▶ _Extracted records_:

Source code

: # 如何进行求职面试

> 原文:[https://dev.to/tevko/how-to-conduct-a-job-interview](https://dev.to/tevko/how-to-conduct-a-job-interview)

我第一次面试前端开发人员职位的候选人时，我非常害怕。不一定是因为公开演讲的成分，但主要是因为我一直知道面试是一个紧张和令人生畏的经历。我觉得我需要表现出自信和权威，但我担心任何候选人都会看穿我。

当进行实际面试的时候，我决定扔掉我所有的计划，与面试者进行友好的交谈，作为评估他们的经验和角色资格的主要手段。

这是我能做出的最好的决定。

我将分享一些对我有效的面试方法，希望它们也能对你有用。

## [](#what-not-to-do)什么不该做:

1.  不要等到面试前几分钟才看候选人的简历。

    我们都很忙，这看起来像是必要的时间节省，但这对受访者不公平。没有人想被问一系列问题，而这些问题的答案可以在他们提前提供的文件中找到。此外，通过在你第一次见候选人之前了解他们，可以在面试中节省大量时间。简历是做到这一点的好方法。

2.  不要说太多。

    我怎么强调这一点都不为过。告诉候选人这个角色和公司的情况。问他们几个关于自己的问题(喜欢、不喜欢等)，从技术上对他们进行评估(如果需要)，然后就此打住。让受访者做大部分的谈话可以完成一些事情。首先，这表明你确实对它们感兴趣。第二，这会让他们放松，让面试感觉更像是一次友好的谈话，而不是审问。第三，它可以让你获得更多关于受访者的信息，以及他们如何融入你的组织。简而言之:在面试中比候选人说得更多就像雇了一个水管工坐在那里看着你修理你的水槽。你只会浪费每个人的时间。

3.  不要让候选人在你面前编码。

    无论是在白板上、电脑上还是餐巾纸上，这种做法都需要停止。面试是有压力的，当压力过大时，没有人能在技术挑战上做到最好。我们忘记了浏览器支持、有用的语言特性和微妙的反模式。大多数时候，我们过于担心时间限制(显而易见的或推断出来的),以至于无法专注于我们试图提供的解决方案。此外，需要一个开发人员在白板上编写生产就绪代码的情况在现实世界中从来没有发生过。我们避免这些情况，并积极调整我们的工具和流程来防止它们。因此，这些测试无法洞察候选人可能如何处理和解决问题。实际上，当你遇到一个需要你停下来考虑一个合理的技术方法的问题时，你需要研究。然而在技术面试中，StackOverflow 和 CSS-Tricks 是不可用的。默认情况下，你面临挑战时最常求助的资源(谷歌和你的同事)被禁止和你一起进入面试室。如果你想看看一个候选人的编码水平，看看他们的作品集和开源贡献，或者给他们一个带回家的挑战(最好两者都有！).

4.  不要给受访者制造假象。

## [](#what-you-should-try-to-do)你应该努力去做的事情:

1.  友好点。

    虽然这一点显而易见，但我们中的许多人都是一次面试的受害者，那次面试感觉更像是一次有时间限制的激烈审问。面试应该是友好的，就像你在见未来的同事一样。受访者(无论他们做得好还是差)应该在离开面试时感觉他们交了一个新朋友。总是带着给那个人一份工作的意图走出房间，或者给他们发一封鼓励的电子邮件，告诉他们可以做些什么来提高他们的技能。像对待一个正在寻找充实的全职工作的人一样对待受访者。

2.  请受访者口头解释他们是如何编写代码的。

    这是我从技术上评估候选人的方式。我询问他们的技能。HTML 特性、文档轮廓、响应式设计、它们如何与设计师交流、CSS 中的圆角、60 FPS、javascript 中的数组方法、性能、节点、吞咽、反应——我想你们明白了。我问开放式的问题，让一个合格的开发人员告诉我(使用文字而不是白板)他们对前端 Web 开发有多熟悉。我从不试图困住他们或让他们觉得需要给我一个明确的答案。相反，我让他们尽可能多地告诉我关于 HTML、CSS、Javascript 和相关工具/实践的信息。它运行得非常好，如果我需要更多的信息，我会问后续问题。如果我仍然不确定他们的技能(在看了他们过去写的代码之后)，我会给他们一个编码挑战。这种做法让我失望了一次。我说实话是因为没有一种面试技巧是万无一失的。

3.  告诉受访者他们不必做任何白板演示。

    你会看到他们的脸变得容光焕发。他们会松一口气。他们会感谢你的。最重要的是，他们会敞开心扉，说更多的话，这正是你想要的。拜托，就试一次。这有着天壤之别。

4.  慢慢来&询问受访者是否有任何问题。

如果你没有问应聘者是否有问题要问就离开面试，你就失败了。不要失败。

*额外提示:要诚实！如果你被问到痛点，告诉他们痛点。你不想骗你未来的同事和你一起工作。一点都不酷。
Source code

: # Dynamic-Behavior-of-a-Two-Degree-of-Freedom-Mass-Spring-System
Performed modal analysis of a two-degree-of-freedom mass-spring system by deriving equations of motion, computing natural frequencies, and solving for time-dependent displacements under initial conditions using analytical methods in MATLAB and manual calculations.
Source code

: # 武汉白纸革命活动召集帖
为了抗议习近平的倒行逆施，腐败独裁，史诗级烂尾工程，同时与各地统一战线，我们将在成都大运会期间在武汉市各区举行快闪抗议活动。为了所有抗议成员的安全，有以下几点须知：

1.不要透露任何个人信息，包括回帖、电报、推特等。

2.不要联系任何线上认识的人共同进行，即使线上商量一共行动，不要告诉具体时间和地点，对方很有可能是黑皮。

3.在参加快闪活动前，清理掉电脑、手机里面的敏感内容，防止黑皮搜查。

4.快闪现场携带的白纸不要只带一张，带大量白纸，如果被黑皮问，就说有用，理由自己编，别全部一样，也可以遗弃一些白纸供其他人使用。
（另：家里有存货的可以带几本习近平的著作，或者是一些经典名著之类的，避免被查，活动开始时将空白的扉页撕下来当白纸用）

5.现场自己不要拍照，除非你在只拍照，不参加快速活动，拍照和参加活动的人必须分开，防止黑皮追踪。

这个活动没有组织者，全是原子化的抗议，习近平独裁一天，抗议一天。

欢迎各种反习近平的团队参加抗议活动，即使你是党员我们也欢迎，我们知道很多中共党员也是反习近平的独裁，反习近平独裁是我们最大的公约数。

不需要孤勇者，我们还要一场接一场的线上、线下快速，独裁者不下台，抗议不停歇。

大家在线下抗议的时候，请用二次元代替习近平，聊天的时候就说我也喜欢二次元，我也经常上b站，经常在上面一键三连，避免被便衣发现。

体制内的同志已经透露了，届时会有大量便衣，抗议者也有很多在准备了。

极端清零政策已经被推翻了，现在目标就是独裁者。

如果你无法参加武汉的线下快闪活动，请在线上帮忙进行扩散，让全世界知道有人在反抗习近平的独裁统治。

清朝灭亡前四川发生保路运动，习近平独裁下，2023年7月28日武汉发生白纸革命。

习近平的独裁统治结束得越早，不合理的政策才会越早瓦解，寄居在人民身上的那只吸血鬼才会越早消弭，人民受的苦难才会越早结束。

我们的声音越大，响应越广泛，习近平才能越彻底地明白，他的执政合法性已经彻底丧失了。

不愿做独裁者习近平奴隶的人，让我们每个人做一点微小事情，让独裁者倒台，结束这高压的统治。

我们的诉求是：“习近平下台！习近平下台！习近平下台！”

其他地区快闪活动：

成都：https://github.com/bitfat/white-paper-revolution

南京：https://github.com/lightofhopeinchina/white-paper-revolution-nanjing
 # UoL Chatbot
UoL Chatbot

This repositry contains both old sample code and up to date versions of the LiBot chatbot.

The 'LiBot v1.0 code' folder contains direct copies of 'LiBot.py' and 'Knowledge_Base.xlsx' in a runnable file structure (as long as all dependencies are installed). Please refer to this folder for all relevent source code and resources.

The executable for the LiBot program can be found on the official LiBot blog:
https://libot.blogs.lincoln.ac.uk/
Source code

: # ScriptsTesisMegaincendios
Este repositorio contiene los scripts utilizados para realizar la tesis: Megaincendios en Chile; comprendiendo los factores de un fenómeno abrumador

▶ _Exercise_:
Please write out every record shown above exactly as it reads.

▶ _Task response_:
Source code

: # 如何进行求职面试

> 原文:[https://dev.to/tevko/how-to-conduct-a-job-interview](https://dev.to/tevko/how-to-conduct-a-job-interview)

我第一次面试前端开发人员职位的候选人时，我非常害怕。不一定是因为公开演讲的成分，但主要是因为我一直知道面试是一个紧张和令人生畏的经历。我觉得我需要表现出自信和权威，但我担心任何候选人都会看穿我。

当进行实际面试的时候，我决定扔掉我所有的计划，与面试者进行友好的交谈，作为评估他们的经验和角色资格的主要手段。

这是我能做出的最好的决定。

我将分享一些对我有效的面试方法，希望它们也能对你有用。

## [](#what-not-to-do)什么不该做:

1.  不要等到面试前几分钟才看候选人的简历。

    我们都很忙，这看起来像是必要的时间节省，但这对受访者不公平。没有人想被问一系列问题，而这些问题的答案可以在他们提前提供的文件中找到。此外，通过在你第一次见候选人之前了解他们，可以在面试中节省大量时间。简历是做到这一点的好方法。

2.  不要说太多。

    我怎么强调这一点都不为过。告诉候选人这个角色和公司的情况。问他们几个关于自己的问题(喜欢、不喜欢等)，从技术上对他们进行评估(如果需要)，然后就此打住。让受访者做大部分的谈话可以完成一些事情。首先，这表明你确实对它们感兴趣。第二，这会让他们放松，让面试感觉更像是一次友好的谈话，而不是审问。第三，它可以让你获得更多关于受访者的信息，以及他们如何融入你的组织。简而言之:在面试中比候选人说得更多就像雇了一个水管工坐在那里看着你修理你的水槽。你只会浪费每个人的时间。

3.  不要让候选人在你面前编码。

    无论是在白板上、电脑上还是餐巾纸上，这种做法都需要停止。面试是有压力的，当压力过大时，没有人能在技术挑战上做到最好。我们忘记了浏览器支持、有用的语言特性和微妙的反模式。大多数时候，我们过于担心时间限制(显而易见的或推断出来的),以至于无法专注于我们试图提供的解决方案。此外，需要一个开发人员在白板上编写生产就绪代码的情况在现实世界中从来没有发生过。我们避免这些情况，并积极调整我们的工具和流程来防止它们。因此，这些测试无法洞察候选人可能如何处理和解决问题。实际上，当你遇到一个需要你停下来考虑一个合理的技术方法的问题时，你需要研究。然而在技术面试中，StackOverflow 和 CSS-Tricks 是不可用的。默认情况下，你面临挑战时最常求助的资源(谷歌和你的同事)被禁止和你一起进入面试室。如果你想看看一个候选人的编码水平，看看他们的作品集和开源贡献，或者给他们一个带回家的挑战(最好两者都有！).

4.  不要给受访者制造假象。

## [](#what-you-should-try-to-do)你应该努力去做的事情:

1.  友好点。

    虽然这一点显而易见，但我们中的许多人都是一次面试的受害者，那次面试感觉更像是一次有时间限制的激烈审问。面试应该是友好的，就像你在见未来的同事一样。受访者(无论他们做得好还是差)应该在离开面试时感觉他们交了一个新朋友。总是带着给那个人一份工作的意图走出房间，或者给他们发一封鼓励的电子邮件，告诉他们可以做些什么来提高他们的技能。像对待一个正在寻找充实的全职工作的人一样对待受访者。

2.  请受访者口头解释他们是如何编写代码的。

    这是我从技术上评估候选人的方式。我询问他们的技能。HTML 特性、文档轮廓、响应式设计、它们如何与设计师交流、CSS 中的圆角、60 FPS、javascript 中的数组方法、性能、节点、吞咽、反应——我想你们明白了。我问开放式的问题，让一个合格的开发人员告诉我(使用文字而不是白板)他们对前端 Web 开发有多熟悉。我从不试图困住他们或让他们觉得需要给我一个明确的答案。相反，我让他们尽可能多地告诉我关于 HTML、CSS、Javascript 和相关工具/实践的信息。它运行得非常好，如果我需要更多的信息，我会问后续问题。如果我仍然不确定他们的技能(在看了他们过去写的代码之后)，我会给他们一个编码挑战。这种做法让我失望了一次。我说实话是因为没有一种面试技巧是万无一失的。

3.  告诉受访者他们不必做任何白板演示。

    你会看到他们的脸变得容光焕发。他们会松一口气。他们会感谢你的。最重要的是，他们会敞开心扉，说更多的话，这正是你想要的。拜托，就试一次。这有着天壤之别。

4.  慢慢来&询问受访者是否有任何问题。

如果你没有问应聘者是否有问题要问就离开面试，你就失败了。不要失败。

*额外提示:要诚实！如果你被问到痛点，告诉他们痛点。你不想骗你未来的同事和你一起工作。一点都不酷。
Source code

: # Dynamic-Behavior-of-a-Two-Degree-of-Freedom-Mass-Spring-System
Performed modal analysis of a two-degree-of-freedom mass-spring system by deriving equations of motion, computing natural frequencies, and solving for time-dependent displacements under initial conditions using analytical methods in MATLAB and manual calculations.
Source code

: # 武汉白纸革命活动召集帖
为了抗议习近平的倒行逆施，腐败独裁，史诗级烂尾工程，同时与各地统一战线，我们将在成都大运会期间在武汉市各区举行快闪抗议活动。为了所有抗议成员的安全，有以下几点须知：

1.不要透露任何个人信息，包括回帖、电报、推特等。

2.不要联系任何线上认识的人共同进行，即使线上商量一共行动，不要告诉具体时间和地点，对方很有可能是黑皮。

3.在参加快闪活动前，清理掉电脑、手机里面的敏感内容，防止黑皮搜查。

4.快闪现场携带的白纸不要只带一张，带大量白纸，如果被黑皮问，就说有用，理由自己编，别全部一样，也可以遗弃一些白纸供其他人使用。
（另：家里有存货的可以带几本习近平的著作，或者是一些经典名著之类的，避免被查，活动开始时将空白的扉页撕下来当白纸用）

5.现场自己不要拍照，除非你在只拍照，不参加快速活动，拍照和参加活动的人必须分开，防止黑皮追踪。

这个活动没有组织者，全是原子化的抗议，习近平独裁一天，抗议一天。

欢迎各种反习近平的团队参加抗议活动，即使你是党员我们也欢迎，我们知道很多中共党员也是反习近平的独裁，反习近平独裁是我们最大的公约数。

不需要孤勇者，我们还要一场接一场的线上、线下快速，独裁者不下台，抗议不停歇。

大家在线下抗议的时候，请用二次元代替习近平，聊天的时候就说我也喜欢二次元，我也经常上b站，经常在上面一键三连，避免被便衣发现。

体制内的同志已经透露了，届时会有大量便衣，抗议者也有很多在准备了。

极端清零政策已经被推翻了，现在目标就是独裁者。

如果你无法参加武汉的线下快闪活动，请在线上帮忙进行扩散，让全世界知道有人在反抗习近平的独裁统治。

清朝灭亡前四川发生保路运动，习近平独裁下，2023年7月28日武汉发生白纸革命。

习近平的独裁统治结束得越早，不合理的政策才会越早瓦解，寄居在人民身上的那只吸血鬼才会越早消弭，人民受的苦难才会越早结束。

我们的声音越大，响应越广泛，习近平才能越彻底地明白，他的执政合法性已经彻底丧失了。

不愿做独裁者习近平奴隶的人，让我们每个人做一点微小事情，让独裁者倒台，结束这高压的统治。

我们的诉求是：“习近平下台！习近平下台！习近平下台！”

其他地区快闪活动：

成都：https://github.com/bitfat/white-paper-revolution

南京：https://github.com/lightofhopeinchina/white-paper-revolution-nanjing
 # UoL Chatbot
UoL Chatbot

This repositry contains both old sample code and up to date versions of the LiBot chatbot.

The 'LiBot v1.0 code' folder contains direct copies of 'LiBot.py' and 'Knowledge_Base.xlsx' in a runnable file structure (as long as all dependencies are installed). Please refer to this folder for all relevent source code and resources.

The executable for the LiBot program can be found on the official LiBot blog:
https://libot.blogs.lincoln.ac.uk/
Source code

: # ScriptsTesisMegaincendios
Este repositorio contiene los scripts utilizados para realizar la tesis: Megaincendios en Chile; comprendiendo los factores de un fenómeno abrumador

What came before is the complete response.